Welcome to Physics Forums!

I think I would hold off using approximations until a bit later in the derivation. Find an expression for $v_{out}/i_{in}$ first from the node equations. There will be a lot of algebra, but when the smoke clears you should get something like:

$\frac{v_{out}}{v_{in}} = \frac{(r_\pi - \beta R_B) R_C}{\beta R_C + R_C +R_B + r_\pi}$

This way you'll rule out any missing any multipliers that might have made the early approximation problematical.
You should be able to work from there towards your goal.

 

[The Electrician]

Hi favq,

Welcome to Physics Forums!

I think I would hold off using approximations until a bit later in the derivation. Find an expression for $v_{out}/i_{in}$ first from the node equations. There will be a lot of algebra, but when the smoke clears you should get something like:

$\frac{v_{out}}{v_{in}} = \frac{(r_\pi - \beta R_B) R_C}{\beta R_C + R_C +R_B + r_\pi}$

This way you'll rule out any missing any multipliers that might have made the early approximation problematical.
You should be able to work from there towards your goal.

Don't you mean: $\frac{v_{out}}{i_{in}} = \frac{(r_\pi - \beta R_B) R_C}{\beta R_C + R_C +R_B + r_\pi}$

 

[gneill]

Don't you mean: $\frac{v_{out}}{i_{in}} = \frac{(r_\pi - \beta R_B) R_C}{\beta R_C + R_C +R_B + r_\pi}$

Yes indeed.

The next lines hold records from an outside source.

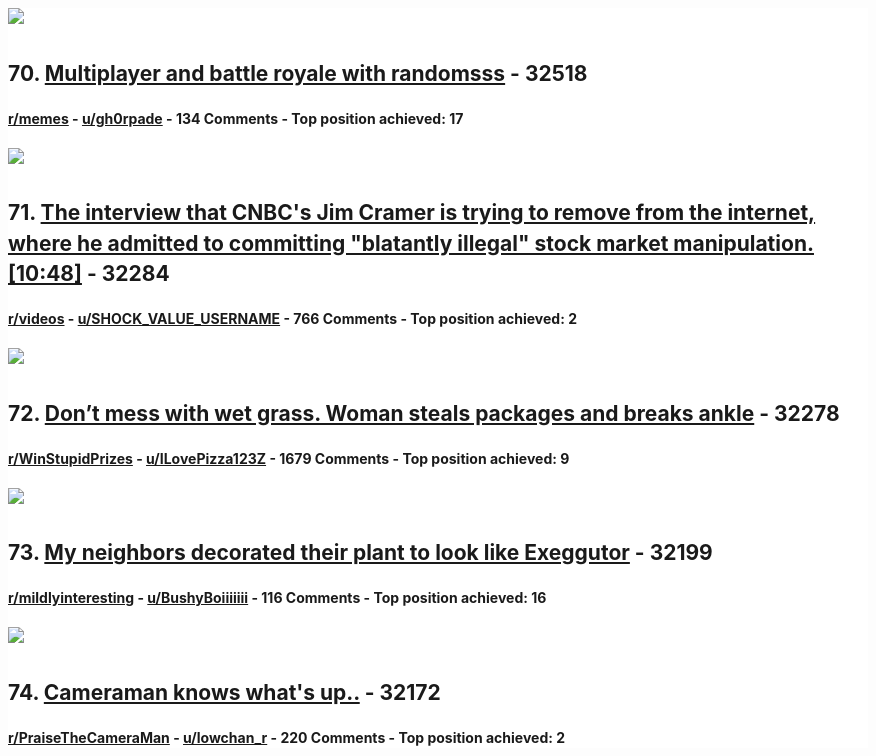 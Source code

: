 <a href="https://v.redd.it/ue6kml0l5nl61"><img src="https://b.thumbs.redditmedia.com/0ot_YCULzhAqo_JIII-4Okk9C3PcGlGxn3tTNt4gtQc.jpg"></img></a>

## 70. [Multiplayer and battle royale with randomsss](http://reddit.com/r/memes/comments/lzvm2h/multiplayer_and_battle_royale_with_randomsss/) - 32518
#### [r/memes](http://reddit.com/r/memes) - [u/gh0rpade](http://reddit.com/u/gh0rpade) - 134 Comments - Top position achieved: 17

<a href="https://i.redd.it/uackp0ma8nl61.jpg"><img src="https://b.thumbs.redditmedia.com/JDwBMyeDyJEbODSvxAIRI_fVtzYQAZDrxKi0ZvAfpMQ.jpg"></img></a>

## 71. [The interview that CNBC's Jim Cramer is trying to remove from the internet, where he admitted to committing "blatantly illegal" stock market manipulation. [10:48]](http://reddit.com/r/videos/comments/m02usu/the_interview_that_cnbcs_jim_cramer_is_trying_to/) - 32284
#### [r/videos](http://reddit.com/r/videos) - [u/SHOCK_VALUE_USERNAME](http://reddit.com/u/SHOCK_VALUE_USERNAME) - 766 Comments - Top position achieved: 2

<a href="https://www.youtube.com/watch?v=gyaPf6qXLa8"><img src="https://b.thumbs.redditmedia.com/pcB6ZtvwTb6sa9HNd7zGsSQVqB9ko5dT6E5IrrBiBKU.jpg"></img></a>

## 72. [Don’t mess with wet grass. Woman steals packages and breaks ankle](http://reddit.com/r/WinStupidPrizes/comments/lztkda/dont_mess_with_wet_grass_woman_steals_packages/) - 32278
#### [r/WinStupidPrizes](http://reddit.com/r/WinStupidPrizes) - [u/ILovePizza123Z](http://reddit.com/u/ILovePizza123Z) - 1679 Comments - Top position achieved: 9

<a href="https://v.redd.it/r88gqu6iqml61"><img src="https://b.thumbs.redditmedia.com/iqeqXIYO2MjCSwwpIAtqBtGSWq9eh1_DsqA8wWCGsbY.jpg"></img></a>

## 73. [My neighbors decorated their plant to look like Exeggutor](http://reddit.com/r/mildlyinteresting/comments/lzxnq0/my_neighbors_decorated_their_plant_to_look_like/) - 32199
#### [r/mildlyinteresting](http://reddit.com/r/mildlyinteresting) - [u/BushyBoiiiiiii](http://reddit.com/u/BushyBoiiiiiii) - 116 Comments - Top position achieved: 16

<a href="https://i.redd.it/wh0bqqfeqnl61.jpg"><img src="https://b.thumbs.redditmedia.com/8LYYRp4MJ3cSGDWV2W4QMY1jjGXVn5D_-TQ7qMugSpA.jpg"></img></a>

## 74. [Cameraman knows what's up..](http://reddit.com/r/PraiseTheCameraMan/comments/lzr2b0/cameraman_knows_whats_up/) - 32172
#### [r/PraiseTheCameraMan](http://reddit.com/r/PraiseTheCameraMan) - [u/lowchan_r](http://reddit.com/u/lowchan_r) - 220 Comments - Top position achieved: 2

That's a typo on my part. Thanks for catching that.

 

[favq]

Thank you all for the feedback.
Following gneill's suggestion, I redid this problem delaying the approximations, and I got the expected result.
For reference, here is my new solution:
I'm going to start again from this point (which is right before I applied the R_B\gg r_e approximation):
v_{out} \left ( \dfrac{1}{R_C} + \dfrac{1}{R_B} \right ) = i_b \left ( \dfrac{r_\pi}{R_B} - \beta \right )
v_{out} = i_b \dfrac{(r_\pi - \beta R_B)R_C}{R_B+R_C}
Plugging this v_{out} expression back into the i_{in} expression:
i_{in}=i_b\dfrac{(R_B+r_\pi)- \dfrac{(r_\pi - \beta R_B)R_C}{R_B+R_C} }{R_B}
i_{in}=i_b\dfrac{(R_B+r_\pi)(R_B+R_C)-(r_\pi - \beta R_B)R_C}{R_B(R_B+R_C)}
Calculating \dfrac{v_{out}}{i_{in}}:
\dfrac{v_{out}}{i_{in}}= \dfrac{(r_\pi - \beta R_B)R_C}{R_B+R_C} \dfrac{R_B(R_B+R_C)}{(R_B+r_\pi)(R_B+R_C)-(r_\pi - \beta R_B)R_C}
\dfrac{v_{out}}{i_{in}}= \dfrac{(r_\pi - \beta R_B)R_CR_B}{(R_B+r_\pi)(R_B+R_C)-(r_\pi - \beta R_B)R_C}
\frac{v_{out}}{i_{in}} = \frac{(r_\pi - \beta R_B) R_C}{\beta R_C + R_C +R_B + r_\pi} = \frac{(r_\pi - \beta R_B) R_C}{(\beta+1)R_C +R_B + r_\pi}
\frac{v_{out}}{i_{in}} = \frac{((\beta+1))r_e - \beta R_B) R_C}{(\beta + 1)R_C +R_B + r_\pi}
Dividing the numerator and denominator by (\beta+1)R_C:
\frac{v_{out}}{i_{in}} = \frac{r_e - \left (\dfrac{\beta}{\beta+1} \right ) R_B}{1 + \dfrac{R_B+r_\pi}{(1+\beta)R_C}}
Now, I will make \dfrac{\beta}{\beta+1} \approx 1 and, since R_B\gg r_e, neglect r_e in comparison with R_B. This yields:
\dfrac{v_{out}}{i_{in}}=\dfrac{-R_B}{1+\dfrac{R_B+r_\pi}{(1+\beta)R_C}}

 

[gneill]

Nice

 

[LvW]

Hi favq, perhaps you are also interested in an alternative calculation - based on feedback theory?
Here is my approach:
(1) Voltage gain without feedback (open-loop): Ao=Vout/Vbe=-gRc with transconductance g=d(Ie)/d(Vbe)=(β+1)/r_π.
(2) Vout/Vbe=Vout/(Ib*r_π)=-gRc which gives: To=Vout/Ib=-(β+1)Rc (because g=(β+1)/r_π).
(3) Transfer function with feedback: T=Vout/Iin=To/(1+To*k) with feedback factor k=I_f/Vout and I_f=(Vout-Vbe)/R_BVout.
(4) Combining and solving for T gives the correct result.

 

[favq]

LvW,
Thank you for the alternative calculation. I will look into it to deepen my understanding.